Task: Could you repeat all of the entries word for word, minus any pictures?

Task material:
Segment Open
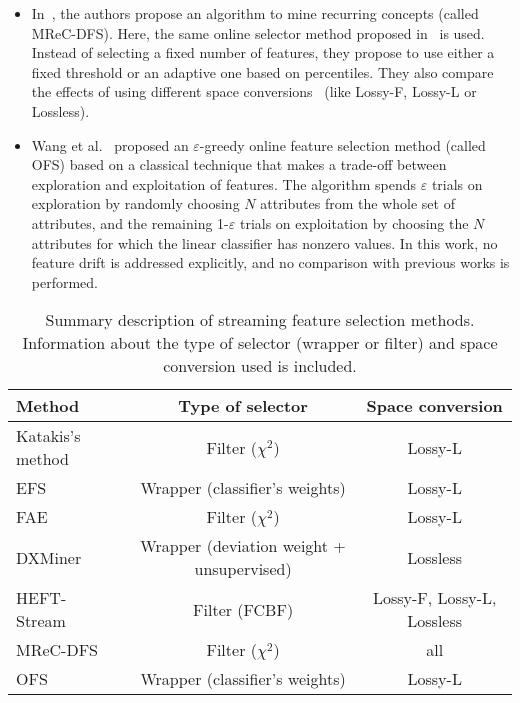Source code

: \documentclass[preprint,12pt]{elsarticle}
\begin{document}
\begin{itemize}
	\item In~\cite{gomes14}, the authors propose an algorithm to mine recurring concepts (called MReC-DFS). Here, the same online selector method proposed in~\cite{kata05} is used. Instead of selecting a fixed number of features, they propose to use either a fixed threshold or an adaptive one based on percentiles. They also compare the effects of using different space conversions~\cite{masud10} (like Lossy-F, Lossy-L or Lossless).
	\item Wang et al.~\cite{wang14} proposed an $\varepsilon$-greedy online feature selection method (called OFS) based on a classical technique that makes a trade-off between exploration and exploitation of features. The algorithm spends $\varepsilon$ trials on exploration by randomly choosing $N$ attributes from the whole set of attributes, and the remaining 1-$\varepsilon$ trials on exploitation by choosing the $N$ attributes for which the linear classifier has nonzero values. %
In this work, no feature drift is addressed explicitly, and no comparison with previous works is performed.
\end{itemize}

\begin{table}[!htp]
\renewcommand{\arraystretch}{1.3}
\centering
\scriptsize
\caption{Summary description of streaming feature selection methods. Information about the type of selector (wrapper or filter) and space conversion used is included.}
\label{tab:fs}
\begin{tabular}{ lcc }
\toprule
{\bf Method} & {\bf Type of selector} & {\bf Space conversion}\\
\midrule
Katakis's method~\cite{kata05} & Filter ($\chi^2$) & Lossy-L\\
EFS~\cite{carva06} & Wrapper (classifier's weights) & Lossy-L\\
FAE~\cite{wener06} & Filter ($\chi^2$) & Lossy-L\\
DXMiner~\cite{masud10} & Wrapper (deviation weight + unsupervised) & Lossless\\
HEFT-Stream~\cite{nguyen12} & Filter (FCBF) & Lossy-F, Lossy-L, Lossless\\
MReC-DFS~\cite{gomes14} & Filter ($\chi^2$) & all\\
OFS~\cite{wang14} & Wrapper (classifier's weights) & Lossy-L\\
\bottomrule
\end{tabular}
\end{table}
\end{document}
Segment Closed
Exercise answer:
Source code

: \documentclass[preprint,12pt]{elsarticle}
\begin{document}
\begin{itemize}
	\item In~\cite{gomes14}, the authors propose an algorithm to mine recurring concepts (called MReC-DFS). Here, the same online selector method proposed in~\cite{kata05} is used. Instead of selecting a fixed number of features, they propose to use either a fixed threshold or an adaptive one based on percentiles. They also compare the effects of using different space conversions~\cite{masud10} (like Lossy-F, Lossy-L or Lossless).
	\item Wang et al.~\cite{wang14} proposed an $\varepsilon$-greedy online feature selection method (called OFS) based on a classical technique that makes a trade-off between exploration and exploitation of features. The algorithm spends $\varepsilon$ trials on exploration by randomly choosing $N$ attributes from the whole set of attributes, and the remaining 1-$\varepsilon$ trials on exploitation by choosing the $N$ attributes for which the linear classifier has nonzero values. %
In this work, no feature drift is addressed explicitly, and no comparison with previous works is performed.
\end{itemize}

\begin{table}[!htp]
\renewcommand{\arraystretch}{1.3}
\centering
\scriptsize
\caption{Summary description of streaming feature selection methods. Information about the type of selector (wrapper or filter) and space conversion used is included.}
\label{tab:fs}
\begin{tabular}{ lcc }
\toprule
{\bf Method} & {\bf Type of selector} & {\bf Space conversion}\\
\midrule
Katakis's method~\cite{kata05} & Filter ($\chi^2$) & Lossy-L\\
EFS~\cite{carva06} & Wrapper (classifier's weights) & Lossy-L\\
FAE~\cite{wener06} & Filter ($\chi^2$) & Lossy-L\\
DXMiner~\cite{masud10} & Wrapper (deviation weight + unsupervised) & Lossless\\
HEFT-Stream~\cite{nguyen12} & Filter (FCBF) & Lossy-F, Lossy-L, Lossless\\
MReC-DFS~\cite{gomes14} & Filter ($\chi^2$) & all\\
OFS~\cite{wang14} & Wrapper (classifier's weights) & Lossy-L\\
\bottomrule
\end{tabular}
\end{table}
\end{document}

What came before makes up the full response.